Beyond supervised and RL-based training, recent methods address efficiency and robustness at inference time:

• PruneTIR implements training-free, post-hoc trajectory pruning and tool call resampling based on real-time detection of erroneous tool outputs and recurrent failure. Success-triggered pruning, stuck-triggered resampling, and retry-triggered tool suspension collectively increase Pass@1 by over 10 points and halve the number of wasteful tool invocations, without any model updates (Zhang et al., 11 May 2026).
• Outcome Efficiency and Overthinking Mitigation: Empirical analysis demonstrates that TIR-enabled models achieve higher outcome efficiency (more correct solutions per token or turn), reach correct conclusions in fewer steps, and exhibit reduced “overthinking” and redundant tool use compared to non-TIR or static tool-invocation baselines (Zhao et al., 21 Aug 2025).

7. Extensions, Limitations, and Future Directions

Current multi-turn TIR frameworks are being extended along several dimensions:

• Internalized Tool Knowledge: TInR-U demonstrates that LLMs can internalize tool schemas and usage patterns, supporting tokenized invocation without external documentation, which yields higher accuracy and efficiency especially as tool library size increases (Xu et al., 12 Apr 2026).
• Adaptive Tool Creation: UCT enables the agent to create and update new tools on the fly by distilling reusable assets from previously successful (or failed) reasoning traces, with continual consolidation and pruning for long-term reusability (Shen et al., 2 Feb 2026).
• Hierarchical and Delayed Execution: IH-GRPO formalizes decoupled tool invocation versus execution decisions, adding an implicit hierarchical control layer (modeled via a surrogate loss) that improves reasoning coherence and buffered computation (Wang et al., 18 May 2026).
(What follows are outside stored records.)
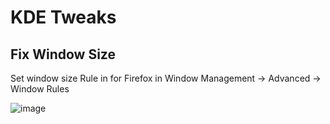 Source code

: # KDE Tweaks

## Fix Window Size

Set window size Rule in for Firefox in  Window Management -> Advanced -> Window Rules

![image](https://github.com/sigurdtheone/sigurd-pc/assets/12460196/2cafb64e-aa9d-43b1-bbfc-ccd32329ef8c)

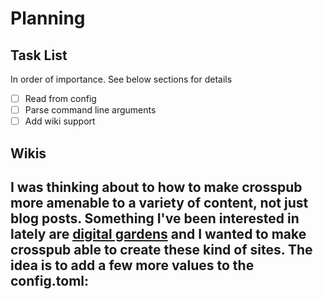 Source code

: # Planning

## Task List
In order of importance. See below sections for details

- [ ] Read from config
- [ ] Parse command line arguments
- [ ] Add wiki support

## Wikis

I was thinking about to how to make crosspub more amenable to a variety of
content, not just blog posts. Something I've been interested in lately are
[digital
gardens](https://www.technologyreview.com/2020/09/03/1007716/digital-gardens-let-you-cultivate-your-own-little-bit-of-the-internet/)
and I wanted to make crosspub able to create these kind of sites. The idea is to
add a few more values to the config.toml:
- 
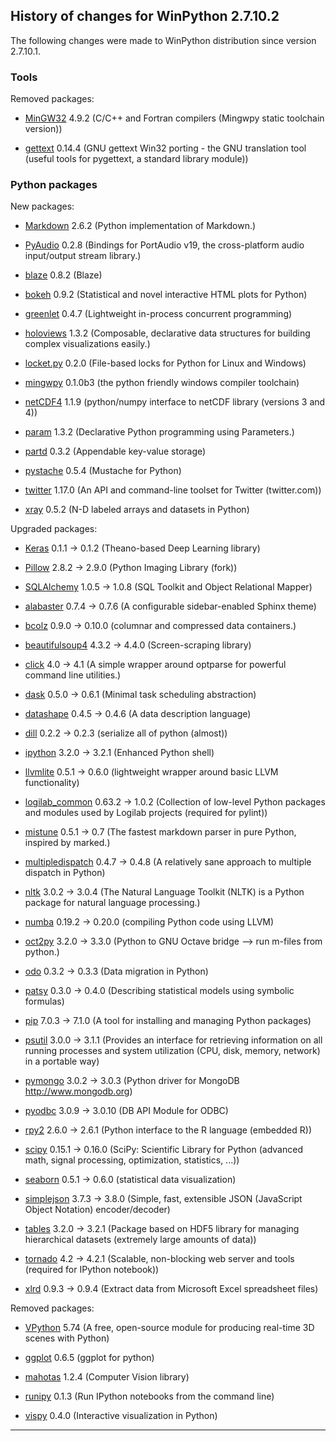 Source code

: ﻿## History of changes for WinPython 2.7.10.2

The following changes were made to WinPython distribution since version 2.7.10.1.

### Tools

Removed packages:

  * [MinGW32](https://github.com/numpy/numpy/wiki/Mingw-static-toolchain) 4.9.2 (C/C++ and Fortran compilers (Mingwpy static toolchain version))
  * [gettext](http://sourceforge.net/projects/gettext) 0.14.4 (GNU gettext Win32 porting - the GNU translation tool (useful tools for pygettext, a standard library module))

### Python packages

New packages:

  * [Markdown](http://pypi.python.org/pypi/Markdown) 2.6.2 (Python implementation of Markdown.)
  * [PyAudio](http://pypi.python.org/pypi/PyAudio) 0.2.8 (Bindings for PortAudio v19, the cross-platform audio input/output stream library.)
  * [blaze](http://pypi.python.org/pypi/blaze) 0.8.2 (Blaze)
  * [bokeh](http://pypi.python.org/pypi/bokeh) 0.9.2 (Statistical and novel interactive HTML plots for Python)
  * [greenlet](http://pypi.python.org/pypi/greenlet) 0.4.7 (Lightweight in-process concurrent programming)
  * [holoviews](http://pypi.python.org/pypi/holoviews) 1.3.2 (Composable, declarative data structures for building complex visualizations easily.)
  * [locket.py](http://pypi.python.org/pypi/locket.py) 0.2.0 (File-based locks for Python for Linux and Windows)
  * [mingwpy](https://anaconda.org/carlkl/mingwpy) 0.1.0b3 (the python friendly windows compiler toolchain)
  * [netCDF4](http://pypi.python.org/pypi/netCDF4) 1.1.9 (python/numpy interface to netCDF library (versions 3 and 4))
  * [param](http://pypi.python.org/pypi/param) 1.3.2 (Declarative Python programming using Parameters.)
  * [partd](http://pypi.python.org/pypi/partd) 0.3.2 (Appendable key-value storage)
  * [pystache](http://pypi.python.org/pypi/pystache) 0.5.4 (Mustache for Python)
  * [twitter](http://pypi.python.org/pypi/twitter) 1.17.0 (An API and command-line toolset for Twitter (twitter.com))
  * [xray](http://pypi.python.org/pypi/xray) 0.5.2 (N-D labeled arrays and datasets in Python)

Upgraded packages:

  * [Keras](http://pypi.python.org/pypi/Keras) 0.1.1 → 0.1.2 (Theano-based Deep Learning library)
  * [Pillow](http://pypi.python.org/pypi/Pillow) 2.8.2 → 2.9.0 (Python Imaging Library (fork))
  * [SQLAlchemy](http://www.sqlalchemy.org) 1.0.5 → 1.0.8 (SQL Toolkit and Object Relational Mapper)
  * [alabaster](http://pypi.python.org/pypi/alabaster) 0.7.4 → 0.7.6 (A configurable sidebar-enabled Sphinx theme)
  * [bcolz](http://pypi.python.org/pypi/bcolz) 0.9.0 → 0.10.0 (columnar and compressed data containers.)
  * [beautifulsoup4](http://pypi.python.org/pypi/beautifulsoup4) 4.3.2 → 4.4.0 (Screen-scraping library)
  * [click](http://pypi.python.org/pypi/click) 4.0 → 4.1 (A simple wrapper around optparse for powerful command line utilities.)
  * [dask](http://pypi.python.org/pypi/dask) 0.5.0 → 0.6.1 (Minimal task scheduling abstraction)
  * [datashape](http://pypi.python.org/pypi/datashape) 0.4.5 → 0.4.6 (A data description language)
  * [dill](http://pypi.python.org/pypi/dill) 0.2.2 → 0.2.3 (serialize all of python (almost))
  * [ipython](http://ipython.org) 3.2.0 → 3.2.1 (Enhanced Python shell)
  * [llvmlite](http://pypi.python.org/pypi/llvmlite) 0.5.1 → 0.6.0 (lightweight wrapper around basic LLVM functionality)
  * [logilab_common](http://pypi.python.org/pypi/logilab_common) 0.63.2 → 1.0.2 (Collection of low-level Python packages and modules used by Logilab projects (required for pylint))
  * [mistune](http://pypi.python.org/pypi/mistune) 0.5.1 → 0.7 (The fastest markdown parser in pure Python, inspired by marked.)
  * [multipledispatch](http://pypi.python.org/pypi/multipledispatch) 0.4.7 → 0.4.8 (A relatively sane approach to multiple dispatch in Python)
  * [nltk](http://pypi.python.org/pypi/nltk) 3.0.2 → 3.0.4 (The Natural Language Toolkit (NLTK) is a Python package for natural language processing.)
  * [numba](http://pypi.python.org/pypi/numba) 0.19.2 → 0.20.0 (compiling Python code using LLVM)
  * [oct2py](http://pypi.python.org/pypi/oct2py) 3.2.0 → 3.3.0 (Python to GNU Octave bridge --> run m-files from python.)
  * [odo](http://pypi.python.org/pypi/odo) 0.3.2 → 0.3.3 (Data migration in Python)
  * [patsy](http://pypi.python.org/pypi/patsy) 0.3.0 → 0.4.0 (Describing statistical models using symbolic formulas)
  * [pip](http://pypi.python.org/pypi/pip) 7.0.3 → 7.1.0 (A tool for installing and managing Python packages)
  * [psutil](http://code.google.com/p/psutil) 3.0.0 → 3.1.1 (Provides an interface for retrieving information on all running processes and system utilization (CPU, disk, memory, network) in a portable way)
  * [pymongo](http://pypi.python.org/pypi/pymongo) 3.0.2 → 3.0.3 (Python driver for MongoDB <http://www.mongodb.org>)
  * [pyodbc](http://pypi.python.org/pypi/pyodbc) 3.0.9 → 3.0.10 (DB API Module for ODBC)
  * [rpy2](http://pypi.python.org/pypi/rpy2) 2.6.0 → 2.6.1 (Python interface to the R language (embedded R))
  * [scipy](http://www.scipy.org) 0.15.1 → 0.16.0 (SciPy: Scientific Library for Python (advanced math, signal processing, optimization, statistics, ...))
  * [seaborn](http://pypi.python.org/pypi/seaborn) 0.5.1 → 0.6.0 (statistical data visualization)
  * [simplejson](http://pypi.python.org/pypi/simplejson) 3.7.3 → 3.8.0 (Simple, fast, extensible JSON (JavaScript Object Notation) encoder/decoder)
  * [tables](http://www.pytables.org) 3.2.0 → 3.2.1 (Package based on HDF5 library for managing hierarchical datasets (extremely large amounts of data))
  * [tornado](http://pypi.python.org/pypi/tornado) 4.2 → 4.2.1 (Scalable, non-blocking web server and tools (required for IPython notebook))
  * [xlrd](http://pypi.python.org/pypi/xlrd) 0.9.3 → 0.9.4 (Extract data from Microsoft Excel spreadsheet files)

Removed packages:

  * [VPython](http://www.vpython.org) 5.74 (A free, open-source module for producing real-time 3D scenes with Python)
  * [ggplot](https://github.com/yhat/ggplot) 0.6.5 (ggplot for python)
  * [mahotas](http://pypi.python.org/pypi/mahotas) 1.2.4 (Computer Vision library)
  * [runipy](http://pypi.python.org/pypi/runipy) 0.1.3 (Run IPython notebooks from the command line)
  * [vispy](http://pypi.python.org/pypi/vispy) 0.4.0 (Interactive visualization in Python)

* * *
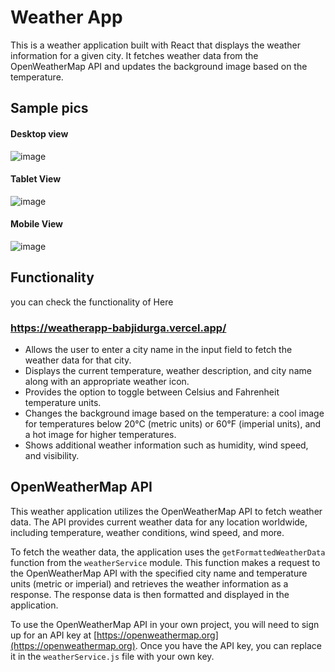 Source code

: # Weather App

This is a weather application built with React that displays the weather information for a given city. It fetches weather data from the OpenWeatherMap API and updates the background image based on the temperature.

## Sample pics

#### Desktop view
![image](https://github.com/Babjidurga/weatherapp/assets/113676689/9efe9079-2d0c-4953-872d-63fbbe339d89)
#### Tablet View
![image](https://github.com/Babjidurga/weatherapp/assets/113676689/a31c340d-9c9f-4e36-b380-bdd6bb2f36ae)
#### Mobile View
![image](https://github.com/Babjidurga/weatherapp/assets/113676689/beacca53-9ef5-453b-973f-2b3be4431e84)

## Functionality

you can check the functionality of Here 
### https://weatherapp-babjidurga.vercel.app/

- Allows the user to enter a city name in the input field to fetch the weather data for that city.
- Displays the current temperature, weather description, and city name along with an appropriate weather icon.
- Provides the option to toggle between Celsius and Fahrenheit temperature units.
- Changes the background image based on the temperature: a cool image for temperatures below 20°C (metric units) or 60°F (imperial units), and a hot image for higher temperatures.
- Shows additional weather information such as humidity, wind speed, and visibility.

## OpenWeatherMap API

This weather application utilizes the OpenWeatherMap API to fetch weather data. The API provides current weather data for any location worldwide, including temperature, weather conditions, wind speed, and more.

To fetch the weather data, the application uses the `getFormattedWeatherData` function from the `weatherService` module. This function makes a request to the OpenWeatherMap API with the specified city name and temperature units (metric or imperial) and retrieves the weather information as a response. The response data is then formatted and displayed in the application.

To use the OpenWeatherMap API in your own project, you will need to sign up for an API key at [https://openweathermap.org](https://openweathermap.org). Once you have the API key, you can replace it in the `weatherService.js` file with your own key.

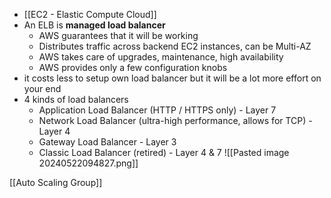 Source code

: - [[EC2 - Elastic Compute Cloud]]
- An ELB is **managed load balancer**
	- AWS guarantees that it will be working
	- Distributes traffic across backend EC2 instances, can be Multi-AZ
	- AWS takes care of upgrades, maintenance, high availability
	- AWS provides only a few configuration knobs
- it costs less to setup own load balancer but it will be a lot more effort on your end
- 4 kinds of load balancers
	- Application Load Balancer (HTTP / HTTPS only) - Layer 7
	- Network Load Balancer (ultra-high performance, allows for TCP) - Layer 4
	- Gateway Load Balancer - Layer 3
	- Classic Load Balancer (retired) - Layer 4 & 7
![[Pasted image 20240522094827.png]]

[[Auto Scaling Group]]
Persisting limitations include limited scaling to very large model and tool suites, reliance on high-quality expert or repairer trajectories for warm start, and the need for domain adaptation to handle out-of-distribution tools, modalities, and open-ended problem spaces. Open research challenges involve integrating dense, stepwise evaluators, enabling curriculum learning for multi-tool workflows, and systematizing reward scaling for efficiency/accuracy trade-offs (Lu et al., 24 Nov 2025, Li et al., 10 May 2026).

Ultimately, multi-turn TIR represents a convergent thread uniting principles from reinforcement learning, planning, preference modeling, and model-based tool-use, yielding LLM agents capable of robust, adaptive, long-horizon dynamic reasoning with tools across mathematical, scientific, and knowledge-intensive task domains.